In your copy, leave out the pictures and repeat every record exactly.

Rendered images with source text:
+++++

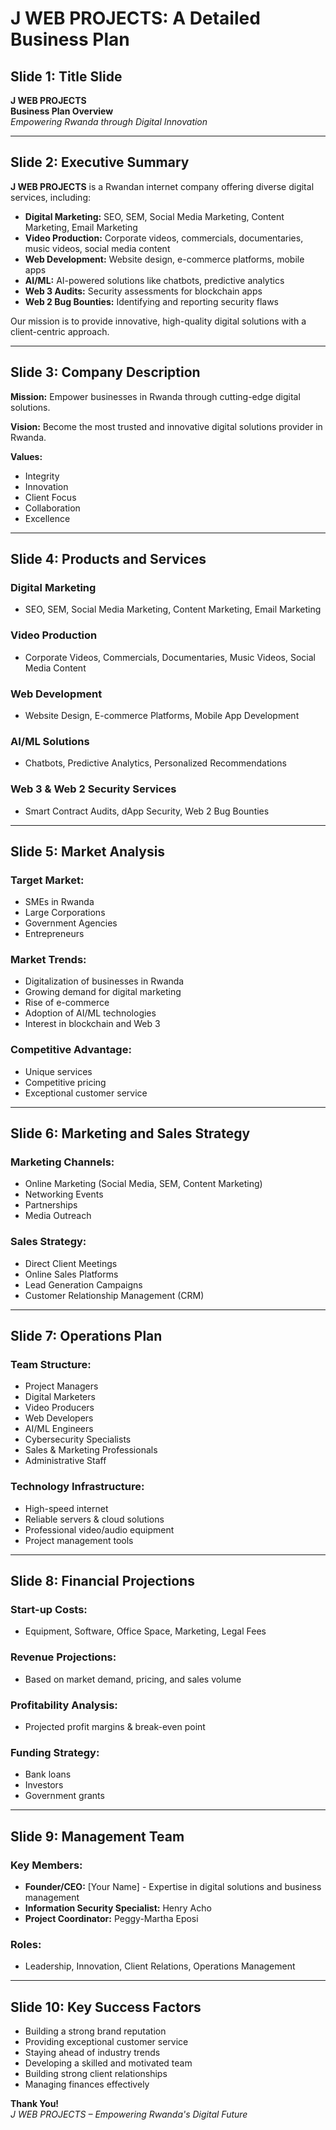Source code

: # **J WEB PROJECTS: A Detailed Business Plan**

## **Slide 1: Title Slide**
**J WEB PROJECTS**  
**Business Plan Overview**  
*Empowering Rwanda through Digital Innovation*  

---

## **Slide 2: Executive Summary**
**J WEB PROJECTS** is a Rwandan internet company offering diverse digital services, including:
- **Digital Marketing:** SEO, SEM, Social Media Marketing, Content Marketing, Email Marketing
- **Video Production:** Corporate videos, commercials, documentaries, music videos, social media content
- **Web Development:** Website design, e-commerce platforms, mobile apps
- **AI/ML:** AI-powered solutions like chatbots, predictive analytics
- **Web 3 Audits:** Security assessments for blockchain apps
- **Web 2 Bug Bounties:** Identifying and reporting security flaws

Our mission is to provide innovative, high-quality digital solutions with a client-centric approach.

---

## **Slide 3: Company Description**
**Mission:** Empower businesses in Rwanda through cutting-edge digital solutions.

**Vision:** Become the most trusted and innovative digital solutions provider in Rwanda.

**Values:**
- Integrity
- Innovation
- Client Focus
- Collaboration
- Excellence

---

## **Slide 4: Products and Services**
### **Digital Marketing**
- SEO, SEM, Social Media Marketing, Content Marketing, Email Marketing

### **Video Production**
- Corporate Videos, Commercials, Documentaries, Music Videos, Social Media Content

### **Web Development**
- Website Design, E-commerce Platforms, Mobile App Development

### **AI/ML Solutions**
- Chatbots, Predictive Analytics, Personalized Recommendations

### **Web 3 & Web 2 Security Services**
- Smart Contract Audits, dApp Security, Web 2 Bug Bounties

---

## **Slide 5: Market Analysis**
### **Target Market:**
- SMEs in Rwanda
- Large Corporations
- Government Agencies
- Entrepreneurs

### **Market Trends:**
- Digitalization of businesses in Rwanda
- Growing demand for digital marketing
- Rise of e-commerce
- Adoption of AI/ML technologies
- Interest in blockchain and Web 3

### **Competitive Advantage:**
- Unique services
- Competitive pricing
- Exceptional customer service

---

## **Slide 6: Marketing and Sales Strategy**
### **Marketing Channels:**
- Online Marketing (Social Media, SEM, Content Marketing)
- Networking Events
- Partnerships
- Media Outreach

### **Sales Strategy:**
- Direct Client Meetings
- Online Sales Platforms
- Lead Generation Campaigns
- Customer Relationship Management (CRM)

---

## **Slide 7: Operations Plan**
### **Team Structure:**
- Project Managers
- Digital Marketers
- Video Producers
- Web Developers
- AI/ML Engineers
- Cybersecurity Specialists
- Sales & Marketing Professionals
- Administrative Staff

### **Technology Infrastructure:**
- High-speed internet
- Reliable servers & cloud solutions
- Professional video/audio equipment
- Project management tools

---

## **Slide 8: Financial Projections**
### **Start-up Costs:**
- Equipment, Software, Office Space, Marketing, Legal Fees

### **Revenue Projections:**
- Based on market demand, pricing, and sales volume

### **Profitability Analysis:**
- Projected profit margins & break-even point

### **Funding Strategy:**
- Bank loans
- Investors
- Government grants

---

## **Slide 9: Management Team**
### **Key Members:**
- **Founder/CEO:** [Your Name] - Expertise in digital solutions and business management
- **Information Security Specialist:** Henry Acho
- **Project Coordinator:** Peggy-Martha Eposi

### **Roles:**
- Leadership, Innovation, Client Relations, Operations Management

---

## **Slide 10: Key Success Factors**
- Building a strong brand reputation
- Providing exceptional customer service
- Staying ahead of industry trends
- Developing a skilled and motivated team
- Building strong client relationships
- Managing finances effectively

**Thank You!**  
*J WEB PROJECTS – Empowering Rwanda's Digital Future*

+++++

▶ **WRITTEN ANSWER**
Source code

: # **J WEB PROJECTS: A Detailed Business Plan**

## **Slide 1: Title Slide**
**J WEB PROJECTS**  
**Business Plan Overview**  
*Empowering Rwanda through Digital Innovation*  

---

## **Slide 2: Executive Summary**
**J WEB PROJECTS** is a Rwandan internet company offering diverse digital services, including:
- **Digital Marketing:** SEO, SEM, Social Media Marketing, Content Marketing, Email Marketing
- **Video Production:** Corporate videos, commercials, documentaries, music videos, social media content
- **Web Development:** Website design, e-commerce platforms, mobile apps
- **AI/ML:** AI-powered solutions like chatbots, predictive analytics
- **Web 3 Audits:** Security assessments for blockchain apps
- **Web 2 Bug Bounties:** Identifying and reporting security flaws

Our mission is to provide innovative, high-quality digital solutions with a client-centric approach.

---

## **Slide 3: Company Description**
**Mission:** Empower businesses in Rwanda through cutting-edge digital solutions.

**Vision:** Become the most trusted and innovative digital solutions provider in Rwanda.

**Values:**
- Integrity
- Innovation
- Client Focus
- Collaboration
- Excellence

---

## **Slide 4: Products and Services**
### **Digital Marketing**
- SEO, SEM, Social Media Marketing, Content Marketing, Email Marketing

### **Video Production**
- Corporate Videos, Commercials, Documentaries, Music Videos, Social Media Content

### **Web Development**
- Website Design, E-commerce Platforms, Mobile App Development

### **AI/ML Solutions**
- Chatbots, Predictive Analytics, Personalized Recommendations

### **Web 3 & Web 2 Security Services**
- Smart Contract Audits, dApp Security, Web 2 Bug Bounties

---

## **Slide 5: Market Analysis**
### **Target Market:**
- SMEs in Rwanda
- Large Corporations
- Government Agencies
- Entrepreneurs

### **Market Trends:**
- Digitalization of businesses in Rwanda
- Growing demand for digital marketing
- Rise of e-commerce
- Adoption of AI/ML technologies
- Interest in blockchain and Web 3

### **Competitive Advantage:**
- Unique services
- Competitive pricing
- Exceptional customer service

---

## **Slide 6: Marketing and Sales Strategy**
### **Marketing Channels:**
- Online Marketing (Social Media, SEM, Content Marketing)
- Networking Events
- Partnerships
- Media Outreach

### **Sales Strategy:**
- Direct Client Meetings
- Online Sales Platforms
- Lead Generation Campaigns
- Customer Relationship Management (CRM)

---

## **Slide 7: Operations Plan**
### **Team Structure:**
- Project Managers
- Digital Marketers
- Video Producers
- Web Developers
- AI/ML Engineers
- Cybersecurity Specialists
- Sales & Marketing Professionals
- Administrative Staff

### **Technology Infrastructure:**
- High-speed internet
- Reliable servers & cloud solutions
- Professional video/audio equipment
- Project management tools

---

## **Slide 8: Financial Projections**
### **Start-up Costs:**
- Equipment, Software, Office Space, Marketing, Legal Fees

### **Revenue Projections:**
- Based on market demand, pricing, and sales volume

### **Profitability Analysis:**
- Projected profit margins & break-even point

### **Funding Strategy:**
- Bank loans
- Investors
- Government grants

---

## **Slide 9: Management Team**
### **Key Members:**
- **Founder/CEO:** [Your Name] - Expertise in digital solutions and business management
- **Information Security Specialist:** Henry Acho
- **Project Coordinator:** Peggy-Martha Eposi

### **Roles:**
- Leadership, Innovation, Client Relations, Operations Management

---

## **Slide 10: Key Success Factors**
- Building a strong brand reputation
- Providing exceptional customer service
- Staying ahead of industry trends
- Developing a skilled and motivated team
- Building strong client relationships
- Managing finances effectively

**Thank You!**  
*J WEB PROJECTS – Empowering Rwanda's Digital Future*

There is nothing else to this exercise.